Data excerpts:
___
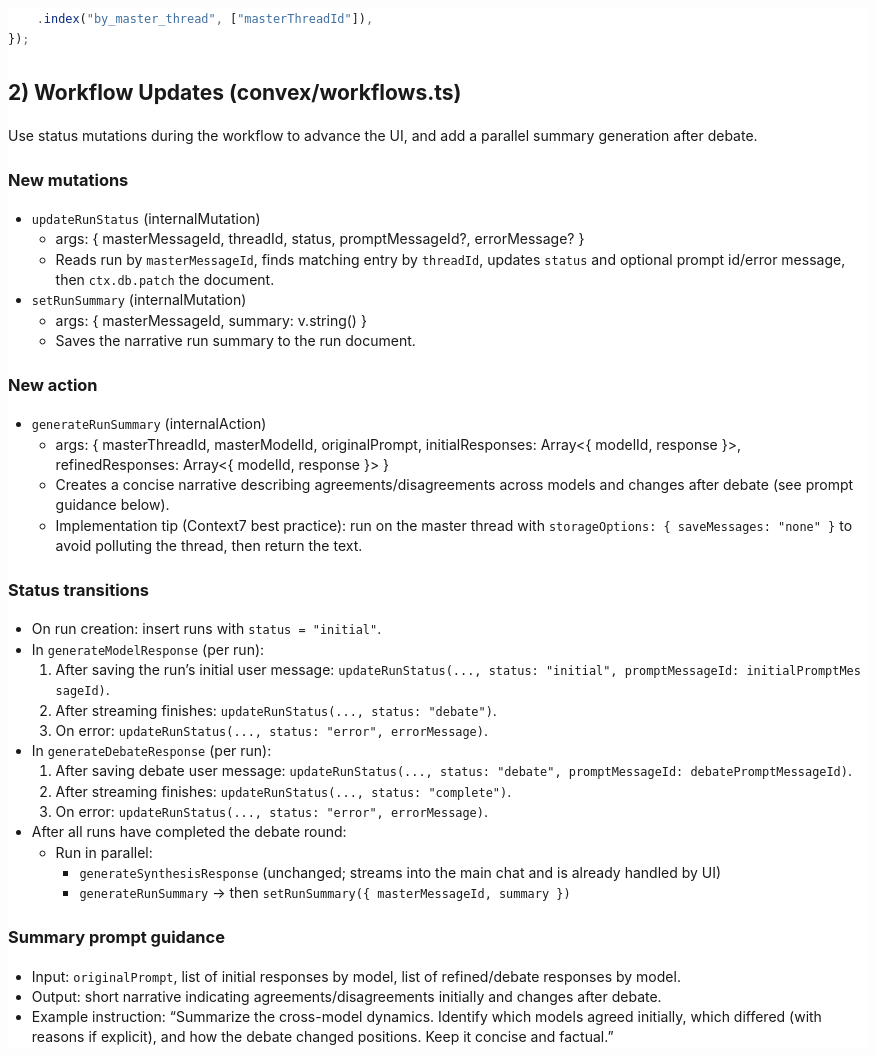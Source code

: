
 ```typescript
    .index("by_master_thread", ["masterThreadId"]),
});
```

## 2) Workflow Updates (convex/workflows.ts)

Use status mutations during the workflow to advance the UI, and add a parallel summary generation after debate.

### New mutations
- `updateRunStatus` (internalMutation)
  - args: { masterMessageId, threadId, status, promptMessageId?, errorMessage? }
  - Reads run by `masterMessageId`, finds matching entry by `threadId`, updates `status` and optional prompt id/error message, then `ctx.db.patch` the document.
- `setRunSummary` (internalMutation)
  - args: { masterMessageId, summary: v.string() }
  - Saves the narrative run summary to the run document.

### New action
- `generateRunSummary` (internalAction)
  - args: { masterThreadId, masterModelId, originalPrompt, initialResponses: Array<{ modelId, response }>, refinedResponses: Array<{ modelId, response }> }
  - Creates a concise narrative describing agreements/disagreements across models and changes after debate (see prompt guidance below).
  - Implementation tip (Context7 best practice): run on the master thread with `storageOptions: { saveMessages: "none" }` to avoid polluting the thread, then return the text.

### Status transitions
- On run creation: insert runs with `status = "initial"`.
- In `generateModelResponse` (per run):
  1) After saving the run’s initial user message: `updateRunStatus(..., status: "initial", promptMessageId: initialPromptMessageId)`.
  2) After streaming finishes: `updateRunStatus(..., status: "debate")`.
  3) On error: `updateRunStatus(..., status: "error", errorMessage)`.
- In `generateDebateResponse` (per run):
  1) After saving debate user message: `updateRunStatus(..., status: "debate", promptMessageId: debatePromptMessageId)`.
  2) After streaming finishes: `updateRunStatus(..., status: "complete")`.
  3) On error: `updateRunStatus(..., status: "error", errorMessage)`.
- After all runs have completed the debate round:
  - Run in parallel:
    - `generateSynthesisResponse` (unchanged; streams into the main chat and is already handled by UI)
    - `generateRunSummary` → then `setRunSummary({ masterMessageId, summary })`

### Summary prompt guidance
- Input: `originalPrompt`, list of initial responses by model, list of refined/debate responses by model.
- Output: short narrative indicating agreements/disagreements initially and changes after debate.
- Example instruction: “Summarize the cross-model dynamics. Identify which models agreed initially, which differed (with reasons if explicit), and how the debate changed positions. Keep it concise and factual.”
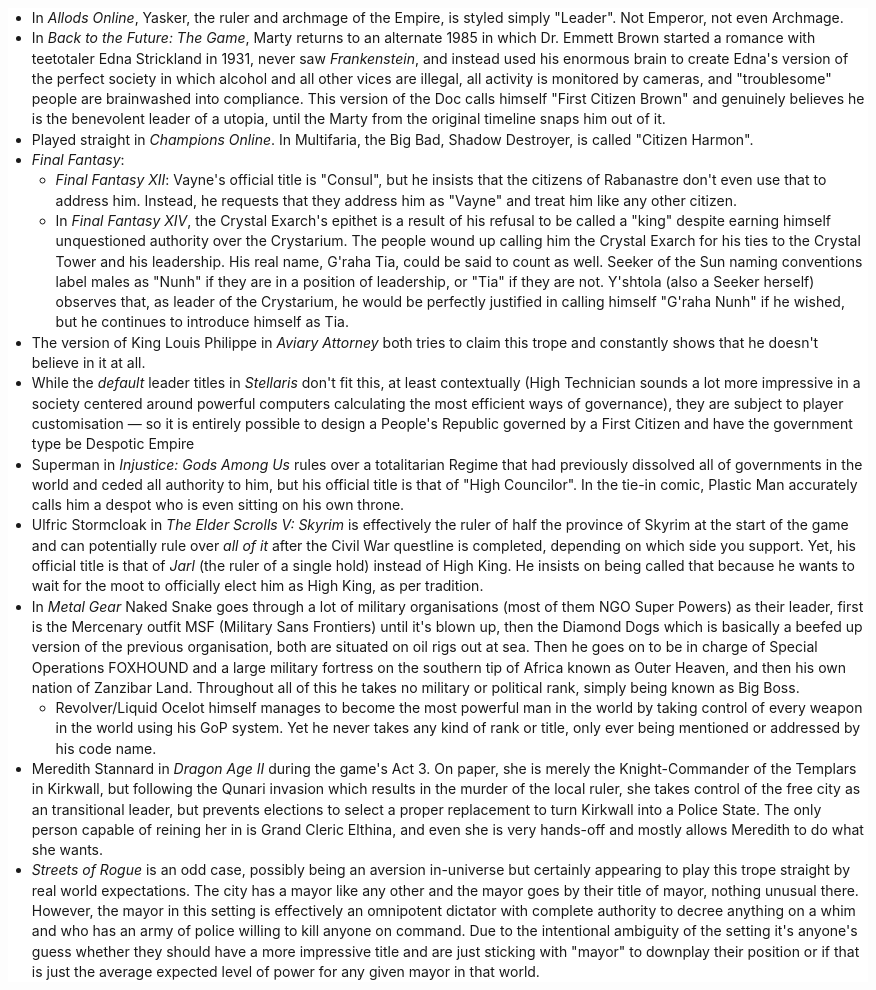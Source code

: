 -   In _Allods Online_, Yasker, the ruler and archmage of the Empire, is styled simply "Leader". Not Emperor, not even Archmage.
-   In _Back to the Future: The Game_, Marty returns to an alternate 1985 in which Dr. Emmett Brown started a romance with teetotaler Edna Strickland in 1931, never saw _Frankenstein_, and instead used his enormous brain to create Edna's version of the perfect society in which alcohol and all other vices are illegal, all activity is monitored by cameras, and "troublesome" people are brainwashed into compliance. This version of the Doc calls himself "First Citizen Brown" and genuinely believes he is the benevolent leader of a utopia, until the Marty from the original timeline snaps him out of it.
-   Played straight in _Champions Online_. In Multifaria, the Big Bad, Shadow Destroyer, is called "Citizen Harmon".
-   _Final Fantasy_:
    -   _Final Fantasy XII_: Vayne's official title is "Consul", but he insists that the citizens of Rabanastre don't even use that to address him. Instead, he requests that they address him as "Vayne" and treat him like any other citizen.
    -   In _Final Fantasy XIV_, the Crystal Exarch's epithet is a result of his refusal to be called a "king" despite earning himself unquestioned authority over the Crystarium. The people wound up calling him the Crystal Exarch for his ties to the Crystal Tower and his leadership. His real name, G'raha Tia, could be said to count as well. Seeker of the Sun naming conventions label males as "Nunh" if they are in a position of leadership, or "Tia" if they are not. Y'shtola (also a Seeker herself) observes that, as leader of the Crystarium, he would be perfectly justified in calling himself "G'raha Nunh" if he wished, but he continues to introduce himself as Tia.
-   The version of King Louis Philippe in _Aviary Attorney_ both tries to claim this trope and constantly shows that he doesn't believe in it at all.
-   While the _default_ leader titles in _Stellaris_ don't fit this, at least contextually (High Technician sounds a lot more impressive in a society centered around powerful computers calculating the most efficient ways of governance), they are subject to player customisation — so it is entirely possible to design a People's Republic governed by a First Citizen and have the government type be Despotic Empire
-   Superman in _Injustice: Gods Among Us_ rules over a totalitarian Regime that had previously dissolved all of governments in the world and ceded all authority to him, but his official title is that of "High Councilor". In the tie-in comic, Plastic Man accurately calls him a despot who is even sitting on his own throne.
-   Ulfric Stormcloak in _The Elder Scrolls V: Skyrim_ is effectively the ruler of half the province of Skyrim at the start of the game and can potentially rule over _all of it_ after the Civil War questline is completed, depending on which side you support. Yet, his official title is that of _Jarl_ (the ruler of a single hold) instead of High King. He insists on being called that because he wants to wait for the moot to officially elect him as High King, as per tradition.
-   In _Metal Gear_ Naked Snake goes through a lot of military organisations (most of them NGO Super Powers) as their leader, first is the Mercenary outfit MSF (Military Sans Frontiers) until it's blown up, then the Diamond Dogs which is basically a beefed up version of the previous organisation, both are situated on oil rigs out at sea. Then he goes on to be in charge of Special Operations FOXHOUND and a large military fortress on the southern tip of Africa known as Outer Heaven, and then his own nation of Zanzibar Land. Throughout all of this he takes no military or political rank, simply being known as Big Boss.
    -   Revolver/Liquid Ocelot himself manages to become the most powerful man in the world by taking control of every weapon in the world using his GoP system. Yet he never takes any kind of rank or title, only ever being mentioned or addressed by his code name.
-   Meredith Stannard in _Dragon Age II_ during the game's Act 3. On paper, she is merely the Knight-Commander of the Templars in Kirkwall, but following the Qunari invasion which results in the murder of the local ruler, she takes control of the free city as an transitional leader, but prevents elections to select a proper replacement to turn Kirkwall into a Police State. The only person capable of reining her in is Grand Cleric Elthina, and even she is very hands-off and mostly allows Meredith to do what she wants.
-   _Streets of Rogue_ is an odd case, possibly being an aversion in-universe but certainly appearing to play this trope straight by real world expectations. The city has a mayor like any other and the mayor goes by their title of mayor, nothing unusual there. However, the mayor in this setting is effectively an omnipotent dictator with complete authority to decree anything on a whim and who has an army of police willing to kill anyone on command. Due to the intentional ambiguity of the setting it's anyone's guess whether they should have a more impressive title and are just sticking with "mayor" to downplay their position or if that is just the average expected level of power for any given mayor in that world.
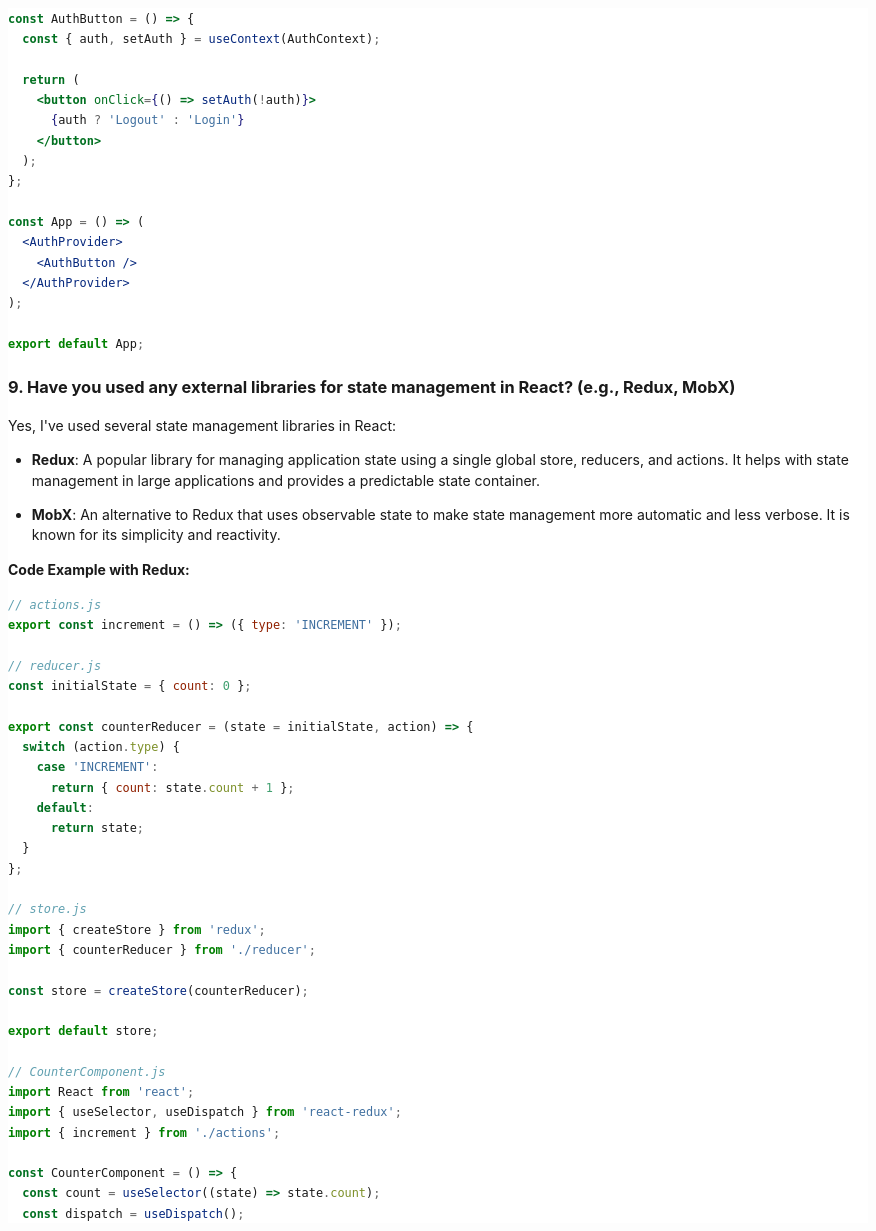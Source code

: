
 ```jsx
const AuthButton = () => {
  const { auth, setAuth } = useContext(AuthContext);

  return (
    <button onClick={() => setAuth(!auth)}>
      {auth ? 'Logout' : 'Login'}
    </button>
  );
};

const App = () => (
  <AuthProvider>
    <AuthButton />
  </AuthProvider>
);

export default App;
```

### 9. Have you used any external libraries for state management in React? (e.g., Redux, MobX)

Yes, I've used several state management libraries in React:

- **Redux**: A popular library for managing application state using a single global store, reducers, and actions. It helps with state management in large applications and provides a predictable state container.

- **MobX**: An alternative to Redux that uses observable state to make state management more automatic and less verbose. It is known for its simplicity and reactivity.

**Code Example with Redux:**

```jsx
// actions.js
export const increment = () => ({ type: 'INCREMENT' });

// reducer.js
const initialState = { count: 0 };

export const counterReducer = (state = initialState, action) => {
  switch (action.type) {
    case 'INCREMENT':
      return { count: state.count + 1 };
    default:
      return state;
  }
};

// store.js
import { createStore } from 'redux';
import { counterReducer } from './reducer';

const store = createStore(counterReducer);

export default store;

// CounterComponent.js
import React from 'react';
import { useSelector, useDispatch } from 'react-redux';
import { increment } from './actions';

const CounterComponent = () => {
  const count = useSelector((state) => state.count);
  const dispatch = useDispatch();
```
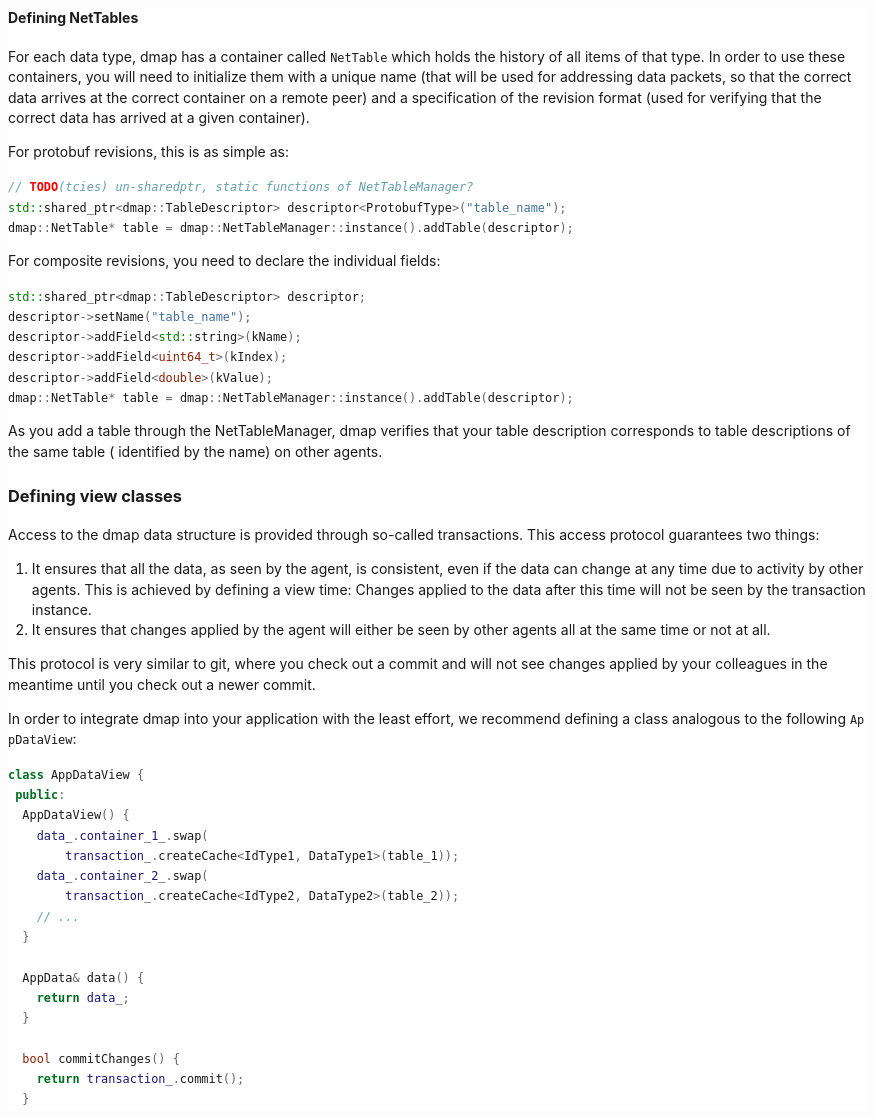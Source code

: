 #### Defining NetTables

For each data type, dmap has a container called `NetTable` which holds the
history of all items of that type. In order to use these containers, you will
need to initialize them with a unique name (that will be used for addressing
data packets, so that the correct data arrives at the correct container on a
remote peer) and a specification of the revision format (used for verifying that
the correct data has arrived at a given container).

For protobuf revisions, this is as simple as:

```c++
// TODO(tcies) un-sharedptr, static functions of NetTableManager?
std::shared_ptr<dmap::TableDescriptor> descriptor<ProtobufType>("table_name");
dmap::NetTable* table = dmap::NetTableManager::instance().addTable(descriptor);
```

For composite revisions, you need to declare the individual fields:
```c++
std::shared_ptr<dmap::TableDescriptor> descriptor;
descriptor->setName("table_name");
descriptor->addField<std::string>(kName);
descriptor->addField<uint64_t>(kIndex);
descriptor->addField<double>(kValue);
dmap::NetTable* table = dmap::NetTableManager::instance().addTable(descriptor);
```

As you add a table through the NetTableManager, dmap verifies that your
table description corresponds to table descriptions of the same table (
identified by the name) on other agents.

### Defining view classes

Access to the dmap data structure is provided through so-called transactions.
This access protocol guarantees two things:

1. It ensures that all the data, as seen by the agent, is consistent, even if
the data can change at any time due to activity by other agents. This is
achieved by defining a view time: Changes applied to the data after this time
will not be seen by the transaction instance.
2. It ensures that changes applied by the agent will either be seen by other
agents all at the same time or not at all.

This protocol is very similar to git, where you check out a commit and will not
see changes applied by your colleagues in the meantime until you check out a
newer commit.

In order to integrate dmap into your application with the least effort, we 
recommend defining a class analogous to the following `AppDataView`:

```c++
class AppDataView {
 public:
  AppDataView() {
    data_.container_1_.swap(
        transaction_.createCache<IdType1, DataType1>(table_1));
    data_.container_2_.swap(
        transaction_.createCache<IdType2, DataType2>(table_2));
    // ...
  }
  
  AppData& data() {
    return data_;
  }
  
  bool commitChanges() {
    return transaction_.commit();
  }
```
___
**PROBLEM DESCRIPTION:**
Give the lines exactly, from the first line of the entries to the line with "### New mutations", both ends included. Skip the pictures.

**EXERCISE RESPONSE:**
Source code

:
 ```typescript
    .index("by_master_thread", ["masterThreadId"]),
});
```

## 2) Workflow Updates (convex/workflows.ts)

Use status mutations during the workflow to advance the UI, and add a parallel summary generation after debate.

### New mutations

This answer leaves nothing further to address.